When the team compared the brain scans to the later cognitive results, a clear pattern appeared. People who had lower dopamine activity in the caudate and putamen—two key areas within the striatum—were more likely to develop thinking problems over time. Interestingly, this link was strongest on the same side of the brain as the person’s main movement symptoms. This side is called the ipsilateral side. The other side, known as the contralateral side, didn’t show the same connection.
The relationship between dopamine loss and thinking problems wasn’t always straightforward. In the caudate, the risk of cognitive decline increased steadily as dopamine levels fell. But in the putamen, the researchers found something different. There seemed to be a tipping point. When dopamine levels were fairly high, there wasn’t much change in cognitive risk. But once dopamine dropped below a certain threshold, the risk of developing thinking problems rose sharply.
This discovery suggests that cognitive changes in Parkinson’s might not happen slowly and evenly. Instead, there could be a point where the brain can no longer compensate for the loss of dopamine, and that’s when cognitive decline starts to show.
Why does this matter? It could help identify people who are more likely to experience cognitive decline earlier in the disease. If doctors can spot this risk using brain scans, they could tailor treatments or interventions before major decline sets in. It also helps researchers design better studies, by focusing on those most at risk of faster progression.

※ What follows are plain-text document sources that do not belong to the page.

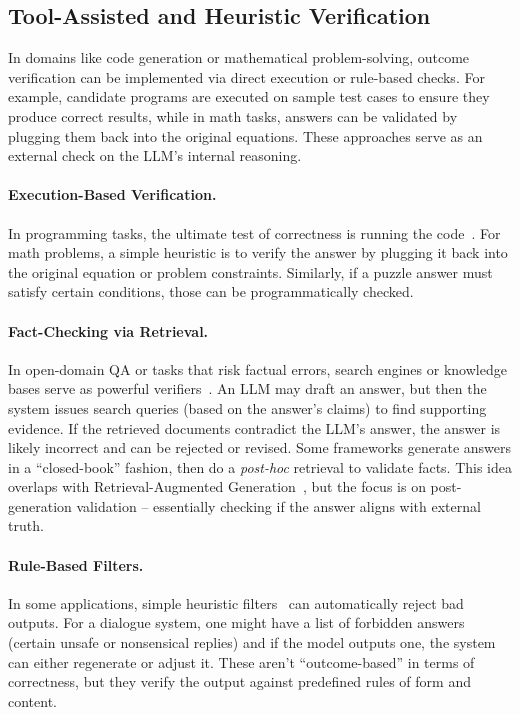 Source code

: \subsection{Tool-Assisted and Heuristic Verification}
In domains like code generation or mathematical problem-solving, outcome verification can be implemented via direct execution or rule-based checks. For example, candidate programs are executed on sample test cases to ensure they produce correct results, while in math tasks, answers can be validated by plugging them back into the original equations. These approaches serve as an external check on the LLM's internal reasoning.

\paragraph{Execution-Based Verification.} In programming tasks, the ultimate test of correctness is running the code~\citep{tian2025codehaluinvestigatingcodehallucinations,ni2024nextteachinglargelanguage,yang2024exploringunleashingpowerlarge,ni2023leverlearningverifylanguagetocode}. For math problems, a simple heuristic is to verify the answer by plugging it back into the original equation or problem constraints. Similarly, if a puzzle answer must satisfy certain conditions, those can be programmatically checked.

\paragraph{Fact-Checking via Retrieval.} In open-domain QA or tasks that risk factual errors, search engines or knowledge bases serve as powerful verifiers~\citep{wei2024longformfactualitylargelanguage,vladika2024improvinghealthquestionanswering,asai2023selfraglearningretrievegenerate,peng2023checkfactstryagain}. An LLM may draft an answer, but then the system issues search queries (based on the answer’s claims) to find supporting evidence. If the retrieved documents contradict the LLM’s answer, the answer is likely incorrect and can be rejected or revised. Some frameworks generate answers in a ``closed-book'' fashion, then do a \textit{post-hoc} retrieval to validate facts. This idea overlaps with Retrieval-Augmented Generation~\citep{salemi2024searchenginemachinesunified}, but the focus is on post-generation validation – essentially checking if the answer aligns with external truth. 

\paragraph{Rule-Based Filters.} In some applications, simple heuristic filters~\citep{bai2022constitutionalaiharmlessnessai,NEURIPS2023_0764db11,weber2024redpajamaopendatasettraining} can automatically reject bad outputs. For a dialogue system, one might have a list of forbidden answers (certain unsafe or nonsensical replies) and if the model outputs one, the system can either regenerate or adjust it. These aren’t ``outcome-based'' in terms of correctness, but they verify the output against predefined rules of form and content.
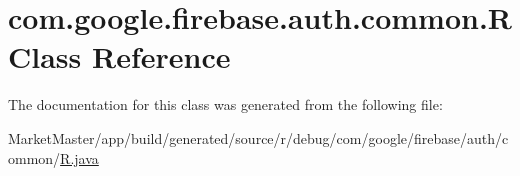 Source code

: \hypertarget{classcom_1_1google_1_1firebase_1_1auth_1_1common_1_1R}{}\section{com.\+google.\+firebase.\+auth.\+common.\+R Class Reference}
\label{classcom_1_1google_1_1firebase_1_1auth_1_1common_1_1R}


The documentation for this class was generated from the following file\+:\begin{DoxyCompactItemize}
\item 
Market\+Master/app/build/generated/source/r/debug/com/google/firebase/auth/common/\mbox{\hyperlink{debug_2com_2google_2firebase_2auth_2common_2R_8java}{R.\+java}}\end{DoxyCompactItemize}
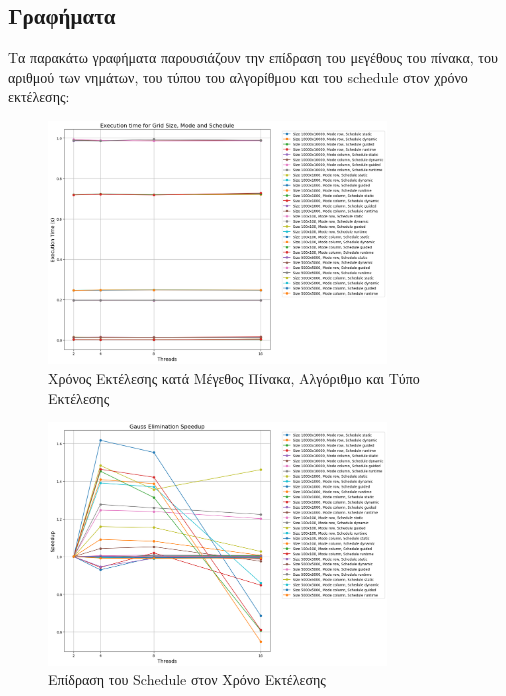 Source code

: \documentclass{article}
\begin{document}
\subsection*{Γραφήματα} Τα παρακάτω γραφήματα παρουσιάζουν την επίδραση του μεγέθους του πίνακα, του αριθμού των νημάτων, του τύπου του αλγορίθμου και του schedule στον χρόνο εκτέλεσης:
\begin{figure}[h] 
    \centering 
    \includegraphics[width=0.8\textwidth]{gauss_elimination_results.png} 
    \caption{Χρόνος Εκτέλεσης κατά Μέγεθος Πίνακα, Αλγόριθμο και Τύπο Εκτέλεσης} 
\end{figure}
\begin{figure}[h] 
    \centering 
    \includegraphics[width=0.8\textwidth]{gauss_elimination_speedup.png} 
    \caption{Επίδραση του Schedule στον Χρόνο Εκτέλεσης} 
\end{figure}
\newpage
\end{document}
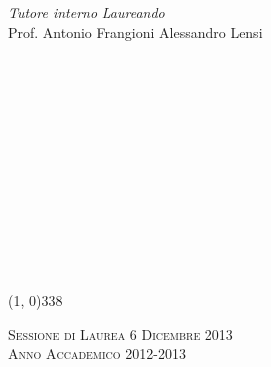 \begin{titlepage}
\begin{center}
\ \\ \ \\
\ \\
\ \\
\ \\
\begin{flushleft}
\begin{large}
\textit{Tutore interno}  \hspace{238pt} \textit{Laureando}
\\ \vspace{5pt} Prof. Antonio Frangioni \hspace{5.5cm} Alessandro Lensi
\end{large}
\end{flushleft}
\ \\
\ \\
\ \\
\ \\
\ \\
\ \\
\ \\
\ \\
\ \\
\ \\
\ \\
\ \\

\line(1, 0){338} \\
\begin{large}
\textsc{Sessione di Laurea 6 Dicembre 2013} \\
\textsc{Anno Accademico 2012-2013}
\end{large}
\end{center}
\end{titlepage}
\clearpage
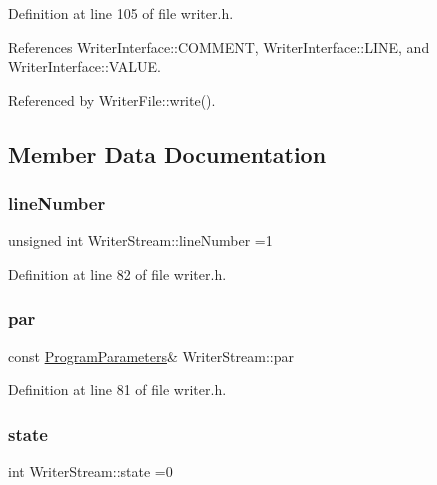 Definition at line 105 of file writer.\+h.



References Writer\+Interface\+::\+C\+O\+M\+M\+E\+NT, Writer\+Interface\+::\+L\+I\+NE, and Writer\+Interface\+::\+V\+A\+L\+UE.



Referenced by Writer\+File\+::write().



\subsection{Member Data Documentation}
\mbox{\label{classWriterStream_a513c49b4983a63adf95256219b015fee}} 
\subsubsection{\texorpdfstring{line\+Number}{lineNumber}}
{\footnotesize\ttfamily unsigned int Writer\+Stream\+::line\+Number =1\hspace{0.3cm}{\ttfamily [private]}}



Definition at line 82 of file writer.\+h.

\mbox{\label{classWriterStream_ae5f1b2651b7d7a6376cfa849f973c484}} 
\subsubsection{\texorpdfstring{par}{par}}
{\footnotesize\ttfamily const \hyperlink{structProgramParameters}{Program\+Parameters}\& Writer\+Stream\+::par\hspace{0.3cm}{\ttfamily [private]}}



Definition at line 81 of file writer.\+h.

\mbox{\label{classWriterStream_a1e6370b32d8e15098300567b38580399}} 
\subsubsection{\texorpdfstring{state}{state}}
{\footnotesize\ttfamily int Writer\+Stream\+::state =0\hspace{0.3cm}{\ttfamily [private]}}



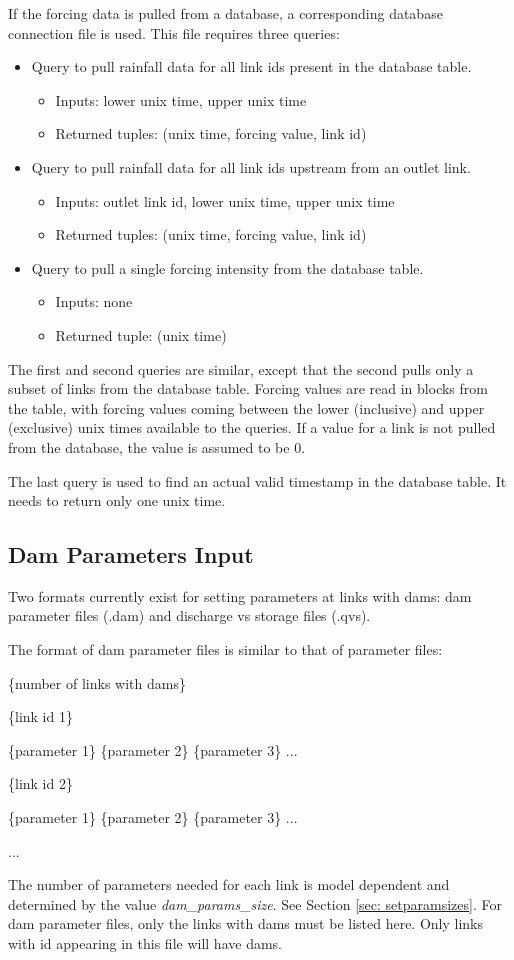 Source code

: \documentclass[12pt]{article}
\newenvironment{codeindent}
{\begin{list}{}
        {\setlength{\leftmargin}{.1in}}
        \item[]
}
{\end{list}}
\begin{document}
If the forcing data is pulled from a database, a corresponding database connection file is used. This file requires three queries:
\begin{itemize}
  \item Query to pull rainfall data for all link ids present in the database table.
  \begin{itemize}
   \item Inputs: lower unix time, upper unix time
   \item Returned tuples: (unix time, forcing value, link id)
  \end{itemize}
  \item Query to pull rainfall data for all link ids upstream from an outlet link.
  \begin{itemize}
   \item Inputs: outlet link id, lower unix time, upper unix time
   \item Returned tuples: (unix time, forcing value, link id)
  \end{itemize}
  \item Query to pull a single forcing intensity from the database table.
  \begin{itemize}
   \item Inputs: none
   \item Returned tuple: (unix time)
  \end{itemize}
\end{itemize}
The first and second queries are similar, except that the second pulls only a subset of links from the database table. Forcing values are read in blocks from the table, with forcing values coming between the lower (inclusive) and upper (exclusive) unix times available to the queries. If a value for a link is not pulled from the database, the value is assumed to be 0.

The last query is used to find an actual valid timestamp in the database table. It needs to return only one unix time.


\subsection{Dam Parameters Input} \label{sec: dam parameters input}

Two formats currently exist for setting parameters at links with dams: dam parameter files (.dam) and discharge vs storage files (.qvs).

The format of dam parameter files is similar to that of parameter files:
\begin{codeindent}
 \{number of links with dams\}
 
 \{link id 1\}
 
 \{parameter 1\} \{parameter 2\} \{parameter 3\} ...
 
 \{link id 2\}
 
 \{parameter 1\} \{parameter 2\} \{parameter 3\} ...
 
 ...
\end{codeindent}
The number of parameters needed for each link is model dependent and determined by the value \emph{dam\_params\_size}. See Section \ref{sec: setparamsizes}. For dam parameter files, only the links with dams must be listed here. Only links with id appearing in this file will have dams.
\end{document}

Of course, there are limits to what this study can tell us. It shows a strong link between dopamine loss and cognitive decline, but it doesn’t prove that one directly causes the other. The results also depend on the exact way dopamine was measured, and those methods can vary from one clinic to another.
Even so, the study adds an important piece to the Parkinson’s puzzle. It shows that dopamine loss affects much more than movement. It plays a major role in how the brain thinks and processes information. Understanding this better could help scientists find new ways to protect brain function for longer.